RS: When I’m staying at a hotel five times, I’d rather stay at a hotel that’s pretty good all the time than stay at a hotel that’s even better four times, but total shit on the fifth occasion. I’m placing my bets again. It’s also one reason why relationships (contrary to what procurement thinks) aren’t a rational way of doing business without a sense of carried-over obligation between both parties.

A good business relationship has a degree of insurance built in. For example, every time I take a taxi, I ring five firms and ask for a quote. And depending on what quote I get, I use a mixture of five firms. Now, there would be two downsides to this. First, all five firms would think I was a bit of a wanker. Secondly, I wouldn’t be particularly valuable to any of them.

So, one day when it’s snowing and my wife breaks down and she’s stuck somewhere and I need the taxi firm to do me a favour, they’re not going to give a shit. I’m just the guy who rings up and occasionally asks for a quote. But if I’m the guy who gives them quite a few Heathrow and Gatwick jobs and generally always uses them, they see me as a source of future revenue which they can’t afford to lose. As a result, they’ll pull their finger out to try and look after me.

So, does loyalty benefit the buyer more than the seller?

RS: It’s simply an action in variance reduction. Placing the promise of my lifetime value is what, to some extent, keeps people honest.

This is a foundation of many of the longest-standing, deepest agency-client relationships. It’s the reason why clients start asking agencies to use their creativity to solve genuine business problems.

Sadly, the most valuable – the untapped – stuff that an ad agency would and could do are things clients have never asked for. And how much they will do that depends on the extent to which they feel they can invest in the relationship.

Does the buyer respond to the emotional or the rational?

RS: If you have a creative idea that is non-rational in the conventional sense you must submit it to a huge number of apparently rational people who will do feasibility studies, costing, cost-benefit analysis, all the rational stuff. So, every creative person is heavily policed by rationality.

However, the same rule does not apply the other way around. If you have a rational suggestion, no one will take it to a creative team and ask for a different stance, a cheaper or weirder way of doing this or solving that. But creativity is a harder sell because it always involves a degree of irrationality – which makes it hard to judge through the normal business lens.

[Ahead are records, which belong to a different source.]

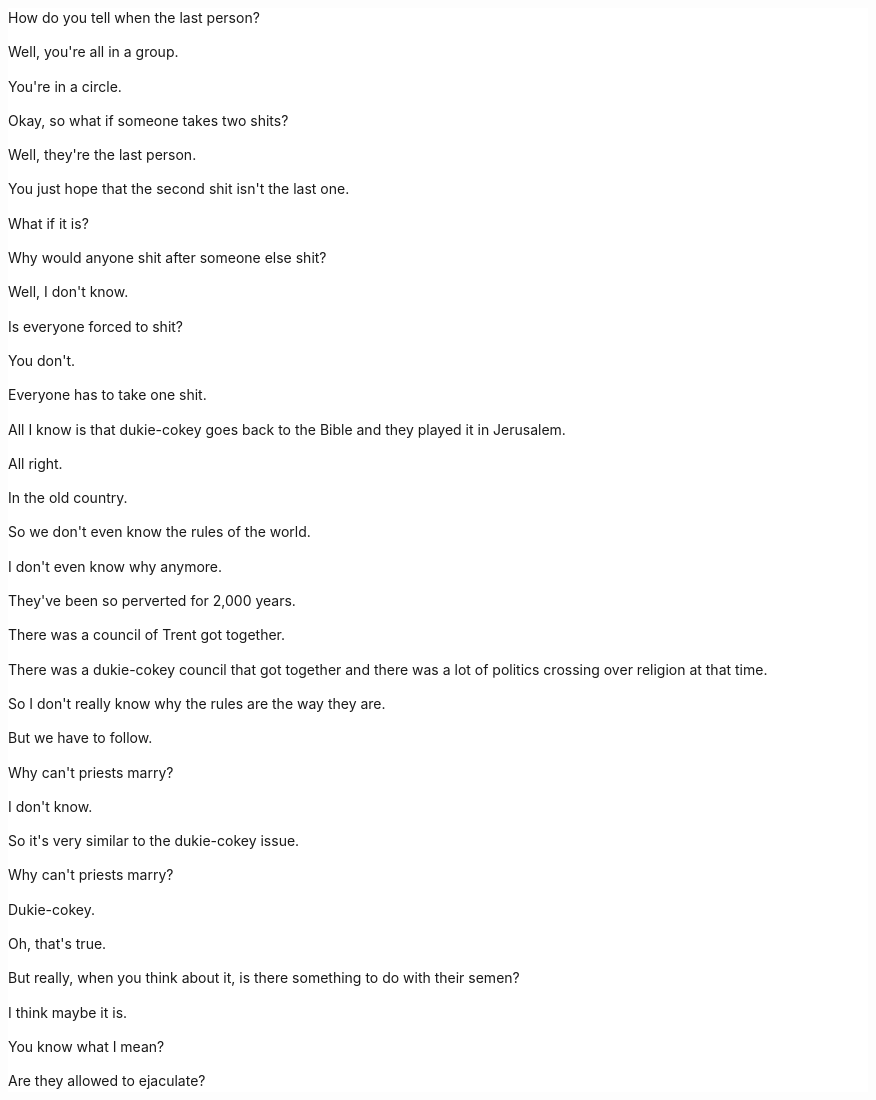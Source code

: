 How do you tell when the last person?

Well, you're all in a group.

You're in a circle.

Okay, so what if someone takes two shits?

Well, they're the last person.

You just hope that the second shit isn't the last one.

What if it is?

Why would anyone shit after someone else shit?

Well, I don't know.

Is everyone forced to shit?

You don't.

Everyone has to take one shit.

All I know is that dukie-cokey goes back to the Bible and they played it in Jerusalem.

All right.

In the old country.

So we don't even know the rules of the world.

I don't even know why anymore.

They've been so perverted for 2,000 years.

There was a council of Trent got together.

There was a dukie-cokey council that got together and there was a lot of politics crossing over religion at that time.

So I don't really know why the rules are the way they are.

But we have to follow.

Why can't priests marry?

I don't know.

So it's very similar to the dukie-cokey issue.

Why can't priests marry?

Dukie-cokey.

Oh, that's true.

But really, when you think about it, is there something to do with their semen?

I think maybe it is.

You know what I mean?

Are they allowed to ejaculate?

So, is rational decision-making flawed?

RS: The Ellsberg Paradox highlights a flaw. It says that, given the choice, we nearly always take risks on known probabilities rather than place our bets where the odds are difficult or impossible to calculate. Even if the potential win is bigger.

For any buyer, what’s rational over time is not the same as what is rational in the short term. Being short-term cheap and short-term efficient can run counter to long-term effective. People think they’re being rational because they’re focusing on the bit of the business which is scientific and measurable. But, in fact, they might be doing something pretty ineffective with their money.

For instance, to boost sales of matinees, a London theatre started selling tickets 30% cheaper. On the face of it, a rational decision – lower price, more demand. However, if you factor in the average journey into town, logistics, food and so on, then the price of theatre tickets is neither here nor there. And the unintended message of discounting makes things seem less appealing… a bit desperate even. Matinee in an empty theatre, anyone? While pricing seems a simple lever, when it ignores buyer behaviour, it flops. No prizes for guessing box-office sales went down.

So, when you’re next considering if a business decision is all that rational, think about those hotels, taxis and tickets. Because sometimes we’re caught in the trap of not doing what’s actually best but doing what looks best at the time.